== Exercise goal ==
Among the records below, find each line bearing the word "значения" and copy it.

===

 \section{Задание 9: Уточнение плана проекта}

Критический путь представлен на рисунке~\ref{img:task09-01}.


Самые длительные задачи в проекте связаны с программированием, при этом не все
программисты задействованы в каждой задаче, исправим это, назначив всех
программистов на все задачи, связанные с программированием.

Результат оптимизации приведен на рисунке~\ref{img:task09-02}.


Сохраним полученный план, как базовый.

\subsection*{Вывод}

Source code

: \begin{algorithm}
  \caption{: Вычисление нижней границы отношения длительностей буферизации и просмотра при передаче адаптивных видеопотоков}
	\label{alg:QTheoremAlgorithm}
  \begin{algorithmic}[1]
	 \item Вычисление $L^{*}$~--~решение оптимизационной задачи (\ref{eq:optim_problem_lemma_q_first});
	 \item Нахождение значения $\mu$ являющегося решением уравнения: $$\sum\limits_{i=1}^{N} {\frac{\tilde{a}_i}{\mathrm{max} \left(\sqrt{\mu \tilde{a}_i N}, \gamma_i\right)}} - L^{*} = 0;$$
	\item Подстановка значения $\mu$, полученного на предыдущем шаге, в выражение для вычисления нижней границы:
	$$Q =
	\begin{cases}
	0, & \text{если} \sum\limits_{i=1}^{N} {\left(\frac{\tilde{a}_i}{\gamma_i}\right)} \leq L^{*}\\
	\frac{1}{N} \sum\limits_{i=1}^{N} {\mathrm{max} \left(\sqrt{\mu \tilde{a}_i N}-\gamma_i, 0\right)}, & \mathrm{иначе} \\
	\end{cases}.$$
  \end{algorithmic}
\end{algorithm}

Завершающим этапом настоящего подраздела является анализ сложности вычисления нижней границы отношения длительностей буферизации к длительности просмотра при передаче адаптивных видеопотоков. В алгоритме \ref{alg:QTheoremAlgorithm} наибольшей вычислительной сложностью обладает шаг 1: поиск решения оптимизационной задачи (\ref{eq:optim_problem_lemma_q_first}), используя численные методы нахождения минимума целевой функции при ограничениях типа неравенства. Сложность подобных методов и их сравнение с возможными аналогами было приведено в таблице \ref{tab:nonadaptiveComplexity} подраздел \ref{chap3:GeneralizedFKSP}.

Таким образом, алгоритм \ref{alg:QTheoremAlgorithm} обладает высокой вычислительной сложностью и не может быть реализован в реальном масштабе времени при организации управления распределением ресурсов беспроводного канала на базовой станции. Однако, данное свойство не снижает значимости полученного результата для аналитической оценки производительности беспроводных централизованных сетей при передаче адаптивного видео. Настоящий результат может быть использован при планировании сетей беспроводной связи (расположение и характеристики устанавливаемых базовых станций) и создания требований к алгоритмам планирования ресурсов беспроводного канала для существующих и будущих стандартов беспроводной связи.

===

== Exercise solution ==
	 \item Нахождение значения $\mu$ являющегося решением уравнения: $$\sum\limits_{i=1}^{N} {\frac{\tilde{a}_i}{\mathrm{max} \left(\sqrt{\mu \tilde{a}_i N}, \gamma_i\right)}} - L^{*} = 0;$$
	\item Подстановка значения $\mu$, полученного на предыдущем шаге, в выражение для вычисления нижней границы:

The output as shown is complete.